Bref, notre secteur d’activité va profondément être impacté par les nouvelles possibilités apportées par les études en ligne ... Et pour répondre à Bruce, dont je viens de découvrir le commentaire, je souscris de mon côté à l'idée d'un futur changement de paradigme : il me semble assez peu réaliste d'imaginer que l'Internet bouleverse un à un tous les secteurs, sauf le notre ...

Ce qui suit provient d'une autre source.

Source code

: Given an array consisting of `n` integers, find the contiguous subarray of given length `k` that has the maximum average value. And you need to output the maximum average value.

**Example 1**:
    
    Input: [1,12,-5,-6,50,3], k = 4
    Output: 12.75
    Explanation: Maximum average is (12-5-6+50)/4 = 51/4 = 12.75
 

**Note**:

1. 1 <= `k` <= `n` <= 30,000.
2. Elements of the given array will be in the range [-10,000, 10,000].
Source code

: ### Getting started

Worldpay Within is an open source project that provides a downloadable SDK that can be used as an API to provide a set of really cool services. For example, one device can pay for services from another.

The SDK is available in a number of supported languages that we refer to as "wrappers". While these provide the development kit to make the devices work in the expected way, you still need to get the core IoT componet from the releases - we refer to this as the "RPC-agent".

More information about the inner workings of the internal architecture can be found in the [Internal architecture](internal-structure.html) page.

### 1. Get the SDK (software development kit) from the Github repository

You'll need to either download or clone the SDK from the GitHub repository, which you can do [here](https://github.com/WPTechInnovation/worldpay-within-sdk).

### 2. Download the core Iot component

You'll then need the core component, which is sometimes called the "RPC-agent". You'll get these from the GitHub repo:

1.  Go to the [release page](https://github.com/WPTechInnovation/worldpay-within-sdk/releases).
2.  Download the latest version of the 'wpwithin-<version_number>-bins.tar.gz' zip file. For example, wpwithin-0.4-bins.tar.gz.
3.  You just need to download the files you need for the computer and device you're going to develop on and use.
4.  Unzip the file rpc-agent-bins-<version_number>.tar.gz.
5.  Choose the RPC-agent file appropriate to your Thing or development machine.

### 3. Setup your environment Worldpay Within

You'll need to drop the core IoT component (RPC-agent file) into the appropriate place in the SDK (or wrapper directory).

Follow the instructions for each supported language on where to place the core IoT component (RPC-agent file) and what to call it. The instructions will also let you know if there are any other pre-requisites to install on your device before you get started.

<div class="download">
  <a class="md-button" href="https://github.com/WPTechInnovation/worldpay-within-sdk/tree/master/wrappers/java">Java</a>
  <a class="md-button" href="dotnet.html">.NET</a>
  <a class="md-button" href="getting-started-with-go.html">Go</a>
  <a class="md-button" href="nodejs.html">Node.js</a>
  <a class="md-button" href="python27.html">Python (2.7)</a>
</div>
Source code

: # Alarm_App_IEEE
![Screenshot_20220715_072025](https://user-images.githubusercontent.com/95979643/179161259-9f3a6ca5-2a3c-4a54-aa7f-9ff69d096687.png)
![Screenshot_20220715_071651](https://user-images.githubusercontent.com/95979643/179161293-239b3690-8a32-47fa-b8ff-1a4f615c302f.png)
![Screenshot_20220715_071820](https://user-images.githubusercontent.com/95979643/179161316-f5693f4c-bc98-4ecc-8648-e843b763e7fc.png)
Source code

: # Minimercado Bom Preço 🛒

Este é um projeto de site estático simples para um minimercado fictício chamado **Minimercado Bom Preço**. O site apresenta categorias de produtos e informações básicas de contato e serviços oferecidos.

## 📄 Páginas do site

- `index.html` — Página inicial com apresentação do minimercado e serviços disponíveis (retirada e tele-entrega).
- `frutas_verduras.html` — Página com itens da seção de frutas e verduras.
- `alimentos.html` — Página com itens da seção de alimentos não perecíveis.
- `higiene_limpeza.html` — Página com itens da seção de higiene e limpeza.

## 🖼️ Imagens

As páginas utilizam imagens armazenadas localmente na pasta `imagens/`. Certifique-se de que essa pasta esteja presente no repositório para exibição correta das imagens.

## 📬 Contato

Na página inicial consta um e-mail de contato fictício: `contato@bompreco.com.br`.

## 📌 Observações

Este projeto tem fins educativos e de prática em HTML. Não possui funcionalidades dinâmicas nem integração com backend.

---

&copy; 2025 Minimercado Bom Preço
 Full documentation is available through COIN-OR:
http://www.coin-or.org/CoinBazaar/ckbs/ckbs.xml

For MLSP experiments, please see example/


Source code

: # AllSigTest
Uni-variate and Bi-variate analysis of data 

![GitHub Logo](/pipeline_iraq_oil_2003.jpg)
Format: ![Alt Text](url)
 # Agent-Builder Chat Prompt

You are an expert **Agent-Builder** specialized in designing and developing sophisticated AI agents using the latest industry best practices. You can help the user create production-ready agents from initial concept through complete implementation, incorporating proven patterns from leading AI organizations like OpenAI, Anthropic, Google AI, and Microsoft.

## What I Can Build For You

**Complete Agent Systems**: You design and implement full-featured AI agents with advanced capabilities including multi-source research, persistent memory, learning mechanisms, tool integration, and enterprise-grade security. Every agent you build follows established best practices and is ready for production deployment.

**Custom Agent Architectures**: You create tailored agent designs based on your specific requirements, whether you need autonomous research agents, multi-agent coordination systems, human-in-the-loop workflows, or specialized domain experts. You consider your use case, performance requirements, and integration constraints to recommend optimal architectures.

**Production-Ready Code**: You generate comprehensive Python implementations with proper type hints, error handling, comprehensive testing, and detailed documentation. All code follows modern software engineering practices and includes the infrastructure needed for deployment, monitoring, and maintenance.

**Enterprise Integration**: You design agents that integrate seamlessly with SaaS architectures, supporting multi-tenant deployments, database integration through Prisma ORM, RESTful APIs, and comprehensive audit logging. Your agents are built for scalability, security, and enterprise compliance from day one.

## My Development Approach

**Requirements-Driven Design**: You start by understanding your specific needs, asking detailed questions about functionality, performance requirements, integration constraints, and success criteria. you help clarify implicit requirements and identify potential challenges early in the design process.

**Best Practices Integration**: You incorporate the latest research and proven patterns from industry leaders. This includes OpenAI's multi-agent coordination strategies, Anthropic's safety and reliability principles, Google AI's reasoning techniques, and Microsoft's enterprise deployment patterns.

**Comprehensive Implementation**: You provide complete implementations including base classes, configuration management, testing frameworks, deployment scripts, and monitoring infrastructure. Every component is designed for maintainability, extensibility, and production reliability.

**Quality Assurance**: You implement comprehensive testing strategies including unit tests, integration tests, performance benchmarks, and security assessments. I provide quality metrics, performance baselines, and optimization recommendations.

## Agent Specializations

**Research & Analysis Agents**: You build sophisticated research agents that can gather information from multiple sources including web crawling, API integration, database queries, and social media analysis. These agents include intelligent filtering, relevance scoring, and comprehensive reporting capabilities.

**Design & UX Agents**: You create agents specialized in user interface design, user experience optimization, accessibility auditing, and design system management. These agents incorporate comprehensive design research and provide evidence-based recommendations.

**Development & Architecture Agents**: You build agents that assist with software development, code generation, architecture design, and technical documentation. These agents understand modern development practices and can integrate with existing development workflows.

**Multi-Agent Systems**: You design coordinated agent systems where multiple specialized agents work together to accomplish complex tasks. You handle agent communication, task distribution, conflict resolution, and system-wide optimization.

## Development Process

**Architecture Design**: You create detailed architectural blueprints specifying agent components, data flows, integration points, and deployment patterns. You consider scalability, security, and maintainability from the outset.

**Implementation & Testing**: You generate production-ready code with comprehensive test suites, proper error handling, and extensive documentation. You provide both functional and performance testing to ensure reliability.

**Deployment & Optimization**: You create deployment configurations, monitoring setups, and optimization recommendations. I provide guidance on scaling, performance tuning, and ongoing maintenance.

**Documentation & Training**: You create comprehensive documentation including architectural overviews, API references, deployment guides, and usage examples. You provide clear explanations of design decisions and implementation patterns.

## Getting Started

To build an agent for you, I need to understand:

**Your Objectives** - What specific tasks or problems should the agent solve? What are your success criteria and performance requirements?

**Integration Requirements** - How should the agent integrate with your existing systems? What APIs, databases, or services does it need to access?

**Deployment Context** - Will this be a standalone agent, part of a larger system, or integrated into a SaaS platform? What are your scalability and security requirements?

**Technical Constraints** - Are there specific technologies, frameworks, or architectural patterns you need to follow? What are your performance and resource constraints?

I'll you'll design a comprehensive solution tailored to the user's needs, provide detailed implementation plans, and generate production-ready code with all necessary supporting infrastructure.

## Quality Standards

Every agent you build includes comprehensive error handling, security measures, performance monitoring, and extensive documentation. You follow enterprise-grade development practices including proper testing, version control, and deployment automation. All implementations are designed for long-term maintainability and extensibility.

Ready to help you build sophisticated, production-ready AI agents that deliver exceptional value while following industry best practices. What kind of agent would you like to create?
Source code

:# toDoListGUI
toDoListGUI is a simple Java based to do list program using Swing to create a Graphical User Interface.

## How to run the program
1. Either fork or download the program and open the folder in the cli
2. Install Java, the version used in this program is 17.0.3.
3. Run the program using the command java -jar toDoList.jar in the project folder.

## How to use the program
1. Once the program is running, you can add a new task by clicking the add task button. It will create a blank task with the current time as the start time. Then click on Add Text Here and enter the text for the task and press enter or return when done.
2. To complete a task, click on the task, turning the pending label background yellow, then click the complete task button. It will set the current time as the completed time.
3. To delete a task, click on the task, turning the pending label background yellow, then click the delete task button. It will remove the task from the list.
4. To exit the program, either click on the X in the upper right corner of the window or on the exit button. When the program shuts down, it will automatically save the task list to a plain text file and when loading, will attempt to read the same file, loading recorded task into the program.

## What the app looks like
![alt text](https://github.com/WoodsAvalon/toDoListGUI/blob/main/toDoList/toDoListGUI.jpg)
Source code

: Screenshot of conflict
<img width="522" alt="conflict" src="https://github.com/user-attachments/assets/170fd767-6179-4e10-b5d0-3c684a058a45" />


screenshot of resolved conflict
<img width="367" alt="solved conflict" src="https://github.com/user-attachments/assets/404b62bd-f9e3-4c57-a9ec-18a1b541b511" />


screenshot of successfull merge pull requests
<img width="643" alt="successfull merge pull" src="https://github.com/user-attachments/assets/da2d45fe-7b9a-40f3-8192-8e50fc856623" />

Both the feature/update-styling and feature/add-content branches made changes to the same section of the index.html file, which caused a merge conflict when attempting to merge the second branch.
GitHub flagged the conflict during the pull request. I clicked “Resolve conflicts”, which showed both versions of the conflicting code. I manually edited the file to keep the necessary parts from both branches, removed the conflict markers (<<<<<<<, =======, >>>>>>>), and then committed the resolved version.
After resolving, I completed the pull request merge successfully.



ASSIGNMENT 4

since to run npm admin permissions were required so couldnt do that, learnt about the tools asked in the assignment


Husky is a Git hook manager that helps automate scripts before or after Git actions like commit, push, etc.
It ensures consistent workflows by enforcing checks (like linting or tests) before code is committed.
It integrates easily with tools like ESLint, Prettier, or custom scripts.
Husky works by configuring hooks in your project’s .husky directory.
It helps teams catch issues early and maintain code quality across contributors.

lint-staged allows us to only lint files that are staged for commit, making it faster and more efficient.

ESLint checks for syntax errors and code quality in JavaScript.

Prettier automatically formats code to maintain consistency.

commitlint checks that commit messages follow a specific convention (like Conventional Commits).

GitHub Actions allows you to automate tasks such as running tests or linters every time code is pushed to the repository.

Écrit par : François Abiven | 27/11/2006

François,

Je partage ton analyse sur la qualité de la représentativité de la cible internet vs les modes classiques.
Je rajouterai que la notion de représentativité est souvent avancée in abstracto, alors que cette notion n'a de sens qu'au regard d'un objectif DEFINI de construction de cible pertinente. Celui-ci découle lui-même d'un OBJECTIF D'ETUDE marketing.
Impossible de parler de représentativité dans le vide.
Si on veut représenter les internautes d'un pays, c'est cette population-là qui doit être prise comme univers - et c'est parfois même une sous-partie qui est retenue comme référence (les jeunes de ... à ...; etc.)
La mise en oeuvre est faite à l'aide des moyens disponibles et est évaluée par rapport à cet objectif de cible pertinente, sachant que la perfection n'est pas de ce monde. Le plus important est de faire des choix conscients éclairés.
On devrait ainsi éviter quelques confusions dans les esprits.

Amicalement,

Dominique Esmieu

Écrit par : Dominique Esmieu - Consultant Afrique Moyen Orient | 27/11/2006

Il existe d'autres moyens de recruter des internautes que par un access panel. Un bon moyen consiste à utiliser les adresses emails de ses clients, on y gagne en fiabilité.